> Task requirements: How many lines below hold the string "decisions"? Report that number alone.

+--

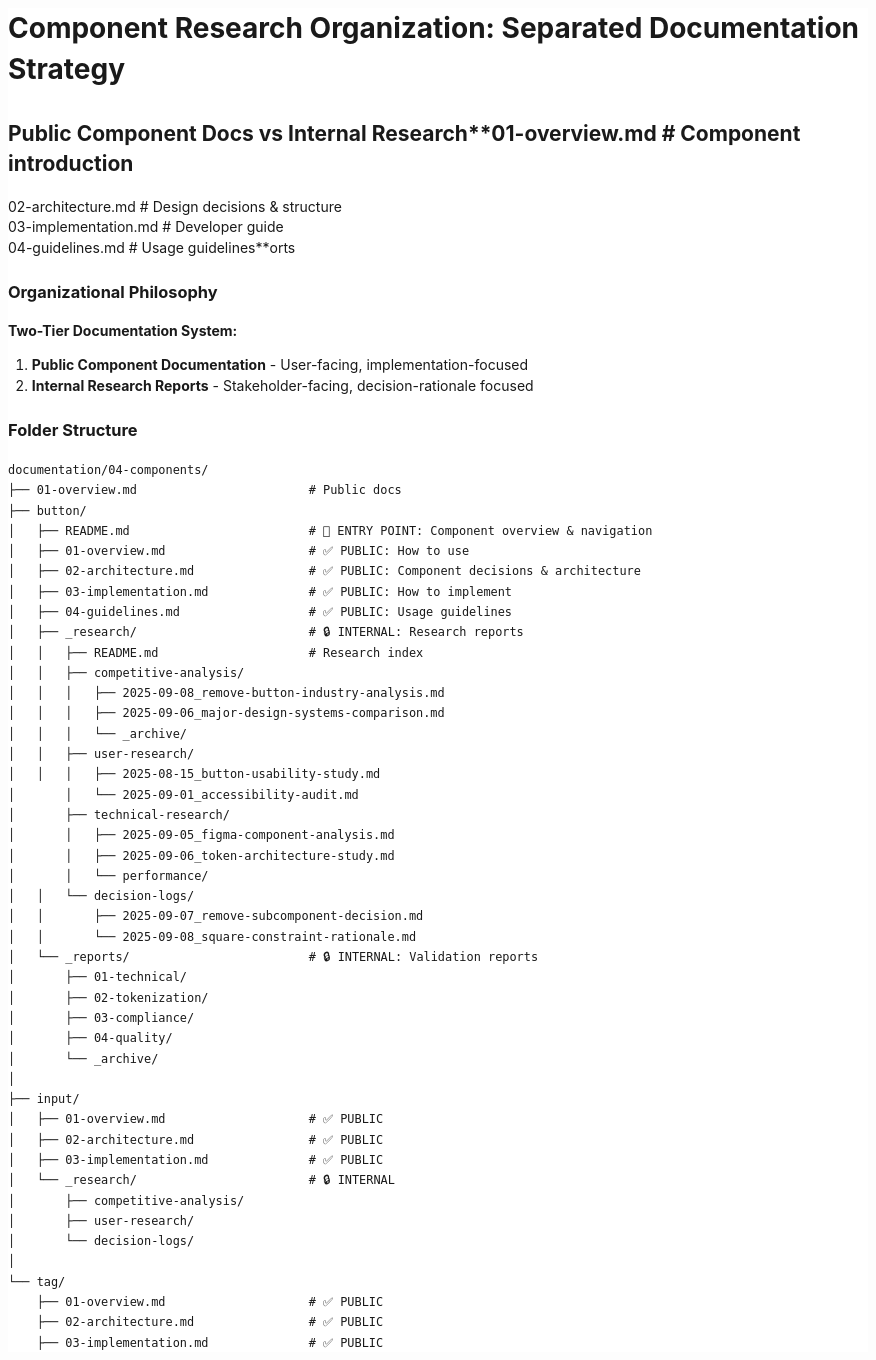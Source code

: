# Component Research Organization: Separated Documentation Strategy
## Public Component Docs vs Internal Research**01-overview.md           # Component introduction
02-architecture.md       # Design decisions & structure  
03-implementation.md     # Developer guide  
04-guidelines.md         # Usage guidelines**orts

### Organizational Philosophy

**Two-Tier Documentation System:**
1. **Public Component Documentation** - User-facing, implementation-focused
2. **Internal Research Reports** - Stakeholder-facing, decision-rationale focused

### Folder Structure

```
documentation/04-components/
├── 01-overview.md                        # Public docs
├── button/
│   ├── README.md                         # 📖 ENTRY POINT: Component overview & navigation
│   ├── 01-overview.md                    # ✅ PUBLIC: How to use
│   ├── 02-architecture.md                # ✅ PUBLIC: Component decisions & architecture
│   ├── 03-implementation.md              # ✅ PUBLIC: How to implement  
│   ├── 04-guidelines.md                  # ✅ PUBLIC: Usage guidelines
│   ├── _research/                        # 🔒 INTERNAL: Research reports
│   │   ├── README.md                     # Research index
│   │   ├── competitive-analysis/
│   │   │   ├── 2025-09-08_remove-button-industry-analysis.md
│   │   │   ├── 2025-09-06_major-design-systems-comparison.md
│   │   │   └── _archive/
│   │   ├── user-research/
│   │   │   ├── 2025-08-15_button-usability-study.md
│       │   └── 2025-09-01_accessibility-audit.md
│       ├── technical-research/
│       │   ├── 2025-09-05_figma-component-analysis.md
│       │   ├── 2025-09-06_token-architecture-study.md
│       │   └── performance/
│   │   └── decision-logs/
│   │       ├── 2025-09-07_remove-subcomponent-decision.md
│   │       └── 2025-09-08_square-constraint-rationale.md
│   └── _reports/                         # 🔒 INTERNAL: Validation reports
│       ├── 01-technical/
│       ├── 02-tokenization/
│       ├── 03-compliance/
│       ├── 04-quality/
│       └── _archive/
│
├── input/
│   ├── 01-overview.md                    # ✅ PUBLIC
│   ├── 02-architecture.md                # ✅ PUBLIC
│   ├── 03-implementation.md              # ✅ PUBLIC
│   └── _research/                        # 🔒 INTERNAL
│       ├── competitive-analysis/
│       ├── user-research/
│       └── decision-logs/
│
└── tag/
    ├── 01-overview.md                    # ✅ PUBLIC
    ├── 02-architecture.md                # ✅ PUBLIC
    ├── 03-implementation.md              # ✅ PUBLIC
```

+--

> Reply to the exercise: 2